The accelerators are usually implemented as standalone RTL blocks connected to the main processor bus, and are optimized to be very efficient on the data types they work with. So on the surface they appear to be the logical choice to deliver optimal power and performance.
BUT, HOW DID THIS COMMON ARCHITECTURE COME ABOUT, AND IS IT ALWAYS THE BEST APPROACH?
The how it came about is an easy answer – it came about because when you have a fixed processor IP and an ISA that you cannot change, the use of accelerator IP to offload complex data manipulations is the only practical solution. So in a world dominated by ARM and MIPS, the use of hardware accelerators was the only option.
As they say, when all you have is a hammer, everything looks like a nail.
So the next part of the question is “Are accelerators the best solution?”
That is a much more nuanced discussion, and it is highly dependent on the specific application. What we can say is that for many of the cases when accelerators are used, they are sub optimal. In the narrow context of their own operation they save power (and processing time), however at a system level it may lead to greater power and processing time than the alternative.
The reason for this is that if you need flexible pre and/or post processing of data in addition to the primary data manipulation of the accelerator – you will find the application performing many CPU operations and many memory operation, in addition to the operation of the accelerator. The net result is that any advantage of the accelerator is offset by the overhead of pre and post processing.

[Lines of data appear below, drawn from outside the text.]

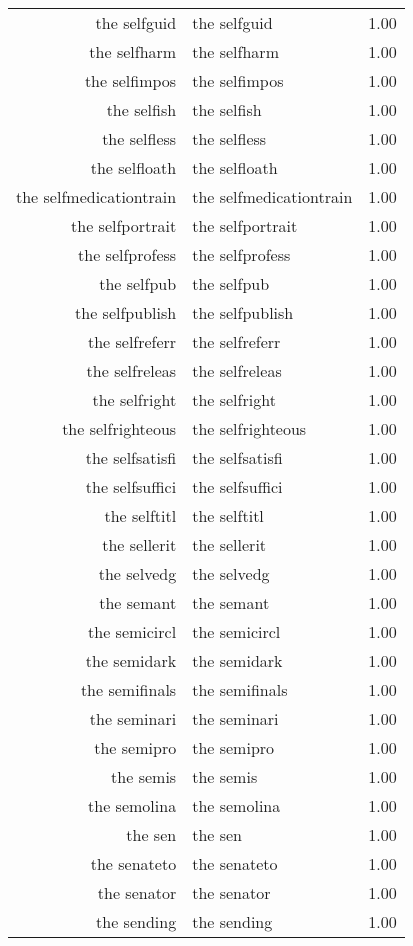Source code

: \begin{table}[ht]
\begin{tabular}{rlr}
  the selfguid & the selfguid & 1.00 \\ 
  the selfharm & the selfharm & 1.00 \\ 
  the selfimpos & the selfimpos & 1.00 \\ 
  the selfish & the selfish & 1.00 \\ 
  the selfless & the selfless & 1.00 \\ 
  the selfloath & the selfloath & 1.00 \\ 
  the selfmedicationtrain & the selfmedicationtrain & 1.00 \\ 
  the selfportrait & the selfportrait & 1.00 \\ 
  the selfprofess & the selfprofess & 1.00 \\ 
  the selfpub & the selfpub & 1.00 \\ 
  the selfpublish & the selfpublish & 1.00 \\ 
  the selfreferr & the selfreferr & 1.00 \\ 
  the selfreleas & the selfreleas & 1.00 \\ 
  the selfright & the selfright & 1.00 \\ 
  the selfrighteous & the selfrighteous & 1.00 \\ 
  the selfsatisfi & the selfsatisfi & 1.00 \\ 
  the selfsuffici & the selfsuffici & 1.00 \\ 
  the selftitl & the selftitl & 1.00 \\ 
  the sellerit & the sellerit & 1.00 \\ 
  the selvedg & the selvedg & 1.00 \\ 
  the semant & the semant & 1.00 \\ 
  the semicircl & the semicircl & 1.00 \\ 
  the semidark & the semidark & 1.00 \\ 
  the semifinals & the semifinals & 1.00 \\ 
  the seminari & the seminari & 1.00 \\ 
  the semipro & the semipro & 1.00 \\ 
  the semis & the semis & 1.00 \\ 
  the semolina & the semolina & 1.00 \\ 
  the sen & the sen & 1.00 \\ 
  the senateto & the senateto & 1.00 \\ 
  the senator & the senator & 1.00 \\ 
  the sending & the sending & 1.00 \\ 

\end{tabular}
\end{table}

WHAT DOES THIS HAVE TO DO WITH RISC-V?
Since RISC-V is both an Open and Extensible ISA – it means you can build an implementation that is compliant to the standard and as such able to take advantage of the rich software ecosystem (OS’, Libraries, etc) – while at the same time utilizing application specific processor optimization and extensions. Something that is not possible with a traditional ARM or MIPS processor.
The advantages of extensions rather than accelerators is that the main processor can do the needed data transformations in an highly efficient manner.
This means what would be in an accelerator context the following sequence
- Processor Data read
- Processor Data Pre Process
- Processor Data write
- Accelerator Init
- Accelerator Data Read
- Accelerator Data transform
- Accelerator Data Write
- Processor Data Read
- Processor Data Post Process
- Processor Data Write
Becomes
- Processor Data read
- Processor Data Pre Process
- Processor Data Transform (via processor extensions)
- Processor Data Post Process
- Processor Data Write
The drastic reduction in system traffic reduces overall system complexity and power. This is not a new concept, but the advent of the extensible RISC-V architecture makes it easier than ever to achieve.
SO ARE EXTENSIONS ALWAYS THE ANSWER?
I would love to say yes, but that would put us back into the “everything’s a nail” situation. The reality is that it depends on your data and your application.
Thanks to the extensibility of the Codix-Bk Core (RISC-V compliant) and the ease of modifying the implementation of RISC-V using Codix Optimizer you can easily decide if the best answer is an accelerator, or processor optimization/extensions. This is not something that has been possible previously. Sure there were extensible processors, but they locked you into a closed and limited ecosystem.